Un problema di rilevante interesse è quello della individuazione della tutela applicabile in caso di licenziamento illegittimo. Per quanto riguarda i lavoratori “vecchi assunti”, l’opinione prevalente riteneva dovesse continuare ad applicarsi la disciplina più favorevole prevista dall’articolo 18 prima delle modifiche apportate dalla legge 92 del 2012, non essendo stati emanati i provvedimenti che avrebbero dovuto stabilire “gli ambiti, le modalità e i tempi” previsti per “armonizzare” l’applicazione al rapporto di lavoro pubblico dei “principi” e dei “criteri” dettati dalla stessa legge.

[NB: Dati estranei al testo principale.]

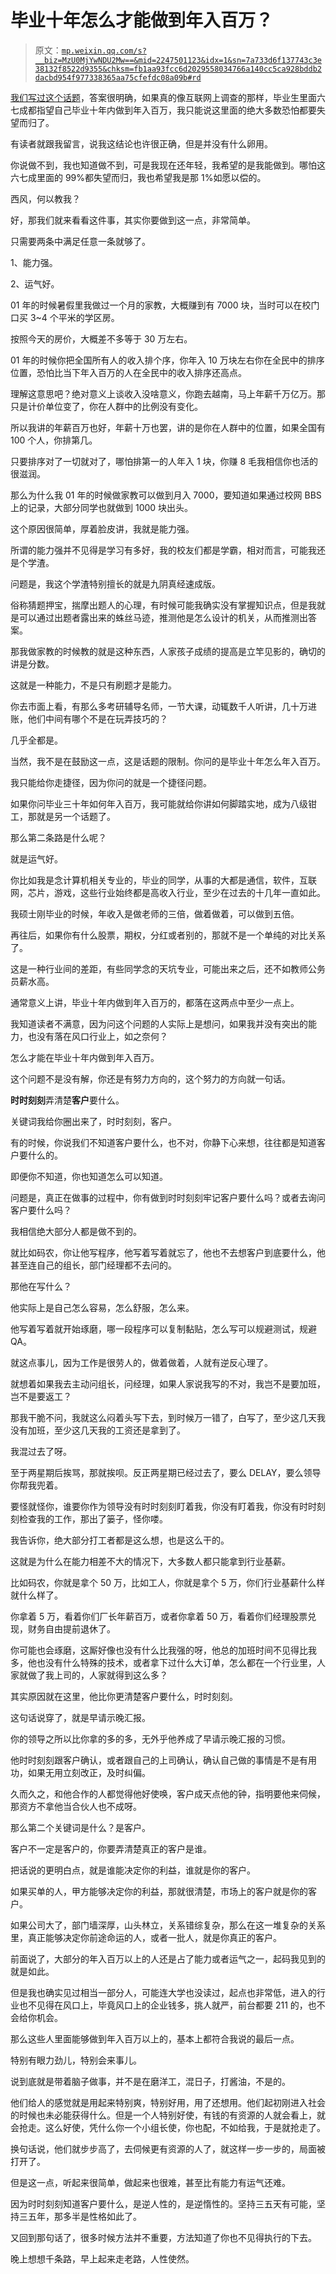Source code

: # 毕业十年怎么才能做到年入百万？

> 原文：[`mp.weixin.qq.com/s?__biz=MzU0MjYwNDU2Mw==&mid=2247501123&idx=1&sn=7a733d6f137743c3e38132f8522d9355&chksm=fb1aa93fcc6d2029558034766a140cc5ca928bddb2dacbd954f977338365aa75cfefdc08a09b#rd`](http://mp.weixin.qq.com/s?__biz=MzU0MjYwNDU2Mw==&mid=2247501123&idx=1&sn=7a733d6f137743c3e38132f8522d9355&chksm=fb1aa93fcc6d2029558034766a140cc5ca928bddb2dacbd954f977338365aa75cfefdc08a09b#rd)

[我们写过这个话题](http://mp.weixin.qq.com/s?__biz=MzU0MjYwNDU2Mw==&mid=2247501038&idx=2&sn=c6614f84f07ffd32df0d8bfc83b695b6&chksm=fb1aa892cc6d218485d137967c02482904d753009a417422b09e2ba0010322216ad467ae9729&scene=21#wechat_redirect)，答案很明确，如果真的像互联网上调查的那样，毕业生里面六七成都指望自己毕业十年内做到年入百万，我只能说这里面的绝大多数恐怕都要失望而归了。

有读者就跟我留言，说我这结论也许很正确，但是并没有什么卵用。

你说做不到，我也知道做不到，可是我现在还年轻，我希望的是我能做到。哪怕这六七成里面的 99%都失望而归，我也希望我是那 1%如愿以偿的。

西风，何以教我？

好，那我们就来看看这件事，其实你要做到这一点，非常简单。

只需要两条中满足任意一条就够了。

1、能力强。

2、运气好。

01 年的时候暑假里我做过一个月的家教，大概赚到有 7000 块，当时可以在校门口买 3~4 个平米的学区房。

按照今天的房价，大概差不多等于 30 万左右。

01 年的时候你把全国所有人的收入排个序，你年入 10 万块左右你在全民中的排序位置，恐怕比当下年入百万的人在全民中的收入排序还高点。

理解这意思吧？绝对意义上谈收入没啥意义，你跑去越南，马上年薪千万亿万。那只是计价单位变了，你在人群中的比例没有变化。

所以我讲的年薪百万也好，年薪十万也罢，讲的是你在人群中的位置，如果全国有 100 个人，你排第几。

只要排序对了一切就对了，哪怕排第一的人年入 1 块，你赚 8 毛我相信你也活的很滋润。

那么为什么我 01 年的时候做家教可以做到月入 7000，要知道如果通过校网 BBS 上的记录，大部分同学也就做到 1000 块出头。

这个原因很简单，厚着脸皮讲，我就是能力强。

所谓的能力强并不见得是学习有多好，我的校友们都是学霸，相对而言，可能我还是个学渣。

问题是，我这个学渣特别擅长的就是九阴真经速成版。

俗称猜题押宝，揣摩出题人的心理，有时候可能我确实没有掌握知识点，但是我就是可以通过出题者露出来的蛛丝马迹，推测他是怎么设计的机关，从而推测出答案。

那我做家教的时候教的就是这种东西，人家孩子成绩的提高是立竿见影的，确切的讲是分数。

这就是一种能力，不是只有刷题才是能力。

你去市面上看，有那么多考研辅导名师，一节大课，动辄数千人听讲，几十万进账，他们中间有哪个不是在玩弄技巧的？

几乎全都是。

当然，我不是在鼓励这一点，这是话题的限制。你问的是毕业十年怎么年入百万。

我只能给你走捷径，因为你问的就是一个捷径问题。

如果你问毕业三十年如何年入百万，我可能就给你讲如何脚踏实地，成为八级钳工，那就是另一个话题了。

那么第二条路是什么呢？

就是运气好。

你比如我是念计算机相关专业的，毕业的同学，从事的大都是通信，软件，互联网，芯片，游戏，这些行业始终都是高收入行业，至少在过去的十几年一直如此。

我硕士刚毕业的时候，年收入是做老师的三倍，做着做着，可以做到五倍。

再往后，如果你有什么股票，期权，分红或者别的，那就不是一个单纯的对比关系了。

这是一种行业间的差距，有些同学念的天坑专业，可能出来之后，还不如教师公务员薪水高。

通常意义上讲，毕业十年内做到年入百万的，都落在这两点中至少一点上。

我知道读者不满意，因为问这个问题的人实际上是想问，如果我并没有突出的能力，也没有落在风口行业上，如之奈何？

怎么才能在毕业十年内做到年入百万。

这个问题不是没有解，你还是有努力方向的，这个努力的方向就一句话。

**时时刻刻**弄清楚**客户**要什么。

关键词我给你圈出来了，时时刻刻，客户。

有的时候，你说我们不知道客户要什么，也不对，你静下心来想，往往都是知道客户要什么的。

即便你不知道，你也知道怎么可以知道。

问题是，真正在做事的过程中，你有做到时时刻刻牢记客户要什么吗？或者去询问客户要什么吗？

我相信绝大部分人都是做不到的。

就比如码农，你让他写程序，他写着写着就忘了，他也不去想客户到底要什么，他甚至连自己的组长，部门经理都不去问的。

那他在写什么？

他实际上是自己怎么容易，怎么舒服，怎么来。

他写着写着就开始琢磨，哪一段程序可以复制黏贴，怎么写可以规避测试，规避 QA。

就这点事儿，因为工作是很劳人的，做着做着，人就有逆反心理了。

就想着如果我去主动问组长，问经理，如果人家说我写的不对，我岂不是要加班，岂不是要返工？

那我干脆不问，我就这么闷着头写下去，到时候万一错了，白写了，至少这几天我没有加班，至少这几天我的工资还是拿到了。

我混过去了呀。

至于两星期后挨骂，那就挨呗。反正两星期已经过去了，要么 DELAY，要么领导你帮我兜着。

要怪就怪你，谁要你作为领导没有时时刻刻盯着我，你没有盯着我，你没有时时刻刻检查我的工作，那出了篓子，怪你喽。

我告诉你，绝大部分打工者都是这么想，也是这么干的。

这就是为什么在能力相差不大的情况下，大多数人都只能拿到行业基薪。

比如码农，你就是拿个 50 万，比如工人，你就是拿个 5 万，你们行业基薪什么样就什么样了。

你拿着 5 万，看着你们厂长年薪百万，或者你拿着 50 万，看着你们经理股票兑现，财务自由提前退休了。

你可能也会琢磨，这厮好像也没有什么比我强的呀，他总的加班时间不见得比我多，他也没有什么特殊的技术，或者拿下过什么大订单，怎么都在一个行业里，人家就做了我上司的，人家就得到这么多？

其实原因就在这里，他比你更清楚客户要什么，时时刻刻。

这句话说穿了，就是早请示晚汇报。

你的领导之所以比你拿的多的多，无外乎他养成了早请示晚汇报的习惯。

他时时刻刻跟客户确认，或者跟自己的上司确认，确认自己做的事情是不是有用功，如果无用立刻改正，及时纠偏。

久而久之，和他合作的人都觉得他好使唤，客户成天点他的钟，指明要他来伺候，那资方不拿他当合伙人也不成呀。

那么第二个关键词是什么？是客户。

客户不一定是客户的，你要弄清楚真正的客户是谁。

把话说的更明白点，就是谁能决定你的利益，谁就是你的客户。

如果买单的人，甲方能够决定你的利益，那就很清楚，市场上的客户就是你的客户。

如果公司大了，部门墙深厚，山头林立，关系错综复杂，那么在这一堆复杂的关系里，真正能够决定你前途命运的人，或者一批人，就是你真正的客户。

前面说了，大部分的年入百万以上的人还是占了能力或者运气之一，起码我见到的就是如此。

但是我也确实见过相当一部分人，可能连大学也没读过，起点也非常低，进入的行业也不见得在风口上，毕竟风口上的企业钱多，挑人就严，前台都要 211 的，也不会给你机会。

那么这些人里面能够做到年入百万以上的，基本上都符合我说的最后一点。

特别有眼力劲儿，特别会来事儿。

说到底就是带着脑子做事，并不是在磨洋工，混日子，打酱油，不是的。

他们给人的感觉就是用起来特别爽，特别好用，用了还想用。他们起初刚进入社会的时候也未必能获得什么。但是一个人特别好使，有钱的有资源的人就会看上，就会抢走。这么好使，凭什么你一个小组长使，你也配，不如给我，于是就抢走了。

换句话说，他们就步步高了，去伺候更有资源的人了，就这样一步一步的，局面被打开了。

但是这一点，听起来很简单，做起来也很难，甚至比有能力有运气还难。

因为时时刻刻知道客户要什么，是逆人性的，是逆惰性的。坚持三五天有可能，坚持三五年，那多半是性格如此了。

又回到那句话了，很多时候方法并不重要，方法知道了你也不见得执行的下去。

晚上想想千条路，早上起来走老路，人性使然。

Una recente pronunzia della Cassazione è stata di diverso avviso, in quanto ha affermato che l’articolo 51 del decreto legislativo 165 del 2001 prevede l’applicazione alle pubbliche amministrazioni della legge 300 del 1970 e delle sue “successive modificazioni ed integrazioni”, e, quindi, anche delle modifiche contenute nella legge 92 del 2012. Una analoga argomentazione potrebbe essere svolta per affermare la applicabilità ai lavoratori “nuovi assunti” della disciplina del contratto a tutela crescenti, in quanto il decreto legislativo 165 del 2001 dispone un rinvio di carattere generale alle leggi “sui rapporti di lavoro subordinato nella impresa”, che non opera solo laddove una specifica disposizione stabilisca diversamente.

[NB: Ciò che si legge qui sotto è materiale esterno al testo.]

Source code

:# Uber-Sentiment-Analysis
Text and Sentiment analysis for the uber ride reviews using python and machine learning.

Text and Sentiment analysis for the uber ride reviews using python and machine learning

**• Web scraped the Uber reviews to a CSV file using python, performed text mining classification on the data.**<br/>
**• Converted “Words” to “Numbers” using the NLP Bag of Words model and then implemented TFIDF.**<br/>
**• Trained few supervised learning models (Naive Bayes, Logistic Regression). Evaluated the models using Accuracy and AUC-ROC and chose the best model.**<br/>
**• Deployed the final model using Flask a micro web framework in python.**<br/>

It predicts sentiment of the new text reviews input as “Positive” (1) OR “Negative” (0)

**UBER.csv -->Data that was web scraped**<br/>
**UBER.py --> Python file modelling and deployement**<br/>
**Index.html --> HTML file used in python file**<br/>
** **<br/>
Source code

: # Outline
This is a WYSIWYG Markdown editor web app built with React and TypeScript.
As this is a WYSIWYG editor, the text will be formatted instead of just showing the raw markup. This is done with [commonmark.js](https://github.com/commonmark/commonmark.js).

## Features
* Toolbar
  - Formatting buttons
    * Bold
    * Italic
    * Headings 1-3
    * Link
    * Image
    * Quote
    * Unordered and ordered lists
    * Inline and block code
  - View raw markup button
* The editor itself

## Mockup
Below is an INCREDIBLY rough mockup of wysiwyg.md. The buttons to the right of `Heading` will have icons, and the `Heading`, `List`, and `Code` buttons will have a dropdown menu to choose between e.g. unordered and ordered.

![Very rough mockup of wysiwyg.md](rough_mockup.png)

Tuttavia, l’importanza di tale questione rende opportuno che la sua soluzione venga data da una esplicita ed univoca disposizione che chiarisca la volontà parlamentare. Infine, diversamente dal lavoro privato, nel pubblico impiego sono previsti limiti di età per la permanenza in servizio, raggiunti i quali il dipendente è collocato a riposo. Il dipendente pubblico, di norma, non può beneficiare nemmeno della possibilità di differire la data del pensionamento sino a 70 anni, come previsto dalla legge 214 del 2001, poiché essa fa espressamente salvi i “limiti ordinamentali” che stabiliscono l’età di collocamento a riposo.

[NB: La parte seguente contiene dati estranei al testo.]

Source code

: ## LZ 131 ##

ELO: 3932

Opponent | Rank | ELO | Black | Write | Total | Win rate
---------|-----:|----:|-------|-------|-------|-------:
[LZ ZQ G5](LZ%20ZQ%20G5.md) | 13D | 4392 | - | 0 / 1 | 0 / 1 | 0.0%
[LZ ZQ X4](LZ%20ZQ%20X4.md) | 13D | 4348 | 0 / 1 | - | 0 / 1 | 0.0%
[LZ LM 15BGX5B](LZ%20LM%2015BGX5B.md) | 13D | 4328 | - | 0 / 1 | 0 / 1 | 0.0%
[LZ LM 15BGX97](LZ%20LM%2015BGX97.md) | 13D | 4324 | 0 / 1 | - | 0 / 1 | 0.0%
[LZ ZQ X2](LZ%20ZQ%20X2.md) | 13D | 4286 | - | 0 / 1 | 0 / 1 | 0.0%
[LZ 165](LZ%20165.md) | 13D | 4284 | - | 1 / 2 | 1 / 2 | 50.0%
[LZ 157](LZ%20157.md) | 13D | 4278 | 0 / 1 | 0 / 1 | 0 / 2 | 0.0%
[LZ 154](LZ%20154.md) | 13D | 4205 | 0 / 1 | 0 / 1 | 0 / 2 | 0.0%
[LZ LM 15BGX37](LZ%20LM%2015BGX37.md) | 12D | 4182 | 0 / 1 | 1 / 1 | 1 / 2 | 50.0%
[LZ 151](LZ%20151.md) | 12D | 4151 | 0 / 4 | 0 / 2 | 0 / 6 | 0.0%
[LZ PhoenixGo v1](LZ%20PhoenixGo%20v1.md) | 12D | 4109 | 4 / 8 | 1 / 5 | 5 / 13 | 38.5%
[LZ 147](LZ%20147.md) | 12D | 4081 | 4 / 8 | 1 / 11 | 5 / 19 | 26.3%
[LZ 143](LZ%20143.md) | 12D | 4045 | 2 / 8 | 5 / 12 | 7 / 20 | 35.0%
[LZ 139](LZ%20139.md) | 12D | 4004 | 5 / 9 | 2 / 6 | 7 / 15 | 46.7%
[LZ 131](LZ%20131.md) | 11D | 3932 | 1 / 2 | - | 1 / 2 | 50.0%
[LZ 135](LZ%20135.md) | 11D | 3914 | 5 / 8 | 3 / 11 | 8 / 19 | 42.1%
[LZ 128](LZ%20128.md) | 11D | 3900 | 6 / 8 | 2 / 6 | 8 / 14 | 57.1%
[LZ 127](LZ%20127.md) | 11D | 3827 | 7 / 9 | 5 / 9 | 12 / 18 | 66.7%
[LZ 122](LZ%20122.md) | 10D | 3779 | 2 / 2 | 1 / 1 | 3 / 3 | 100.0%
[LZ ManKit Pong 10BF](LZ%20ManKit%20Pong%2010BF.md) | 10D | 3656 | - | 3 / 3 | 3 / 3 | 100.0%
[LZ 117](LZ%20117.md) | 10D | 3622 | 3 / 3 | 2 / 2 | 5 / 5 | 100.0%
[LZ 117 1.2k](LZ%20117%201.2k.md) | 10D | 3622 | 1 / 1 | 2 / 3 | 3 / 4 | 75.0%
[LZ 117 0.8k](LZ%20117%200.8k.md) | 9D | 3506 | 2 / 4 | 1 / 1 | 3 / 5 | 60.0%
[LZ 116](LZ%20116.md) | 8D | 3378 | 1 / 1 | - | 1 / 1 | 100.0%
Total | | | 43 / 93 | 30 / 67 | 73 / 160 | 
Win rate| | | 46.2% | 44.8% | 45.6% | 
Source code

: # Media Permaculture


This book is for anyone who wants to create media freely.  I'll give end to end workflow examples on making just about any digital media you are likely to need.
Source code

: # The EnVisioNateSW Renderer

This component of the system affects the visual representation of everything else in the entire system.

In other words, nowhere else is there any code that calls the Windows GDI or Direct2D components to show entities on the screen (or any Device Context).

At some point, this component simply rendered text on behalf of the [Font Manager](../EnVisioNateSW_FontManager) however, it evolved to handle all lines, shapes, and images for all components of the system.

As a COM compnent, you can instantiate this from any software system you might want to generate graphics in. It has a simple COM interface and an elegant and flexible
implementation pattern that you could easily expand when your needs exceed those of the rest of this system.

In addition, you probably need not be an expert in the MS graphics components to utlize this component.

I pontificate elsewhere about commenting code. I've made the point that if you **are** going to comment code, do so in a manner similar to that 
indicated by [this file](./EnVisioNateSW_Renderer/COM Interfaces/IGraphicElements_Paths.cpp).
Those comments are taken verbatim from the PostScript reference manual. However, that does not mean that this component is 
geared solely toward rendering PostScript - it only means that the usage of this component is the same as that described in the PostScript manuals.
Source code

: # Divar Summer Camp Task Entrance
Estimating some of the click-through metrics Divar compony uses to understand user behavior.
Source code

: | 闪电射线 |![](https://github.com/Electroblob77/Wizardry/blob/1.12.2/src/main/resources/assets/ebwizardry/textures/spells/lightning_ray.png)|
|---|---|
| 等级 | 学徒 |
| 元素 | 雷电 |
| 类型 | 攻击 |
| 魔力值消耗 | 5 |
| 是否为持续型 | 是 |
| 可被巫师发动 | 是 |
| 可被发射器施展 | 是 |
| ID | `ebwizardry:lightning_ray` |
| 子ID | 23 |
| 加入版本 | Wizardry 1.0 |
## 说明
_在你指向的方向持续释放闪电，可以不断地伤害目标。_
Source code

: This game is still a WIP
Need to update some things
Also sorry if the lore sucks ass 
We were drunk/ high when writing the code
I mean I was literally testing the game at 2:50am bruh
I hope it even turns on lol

Anzi, al fine di favorire “il ricambio generazionale nelle pubbliche amministrazioni”, è consentito alle P.A. di risolvere unilateralmente il contratto di lavoro con un preavviso di 6 mesi, anche prima dell’età per il collocamento a riposo, nel momento in cui il lavoratore raggiunga l’anzianità massima contributiva utile per la pensione cd. anticipata. Unicamente nel caso in cui il dipendente non abbia maturato alcun diritto a pensione al compimento dell’età limite ordinamentale ha diritto a proseguire il rapporto di lavoro sino al raggiungimento dei requisiti minimi per l’accesso a pensione, e comunque non oltre il raggiungimento dei 70 anni di età.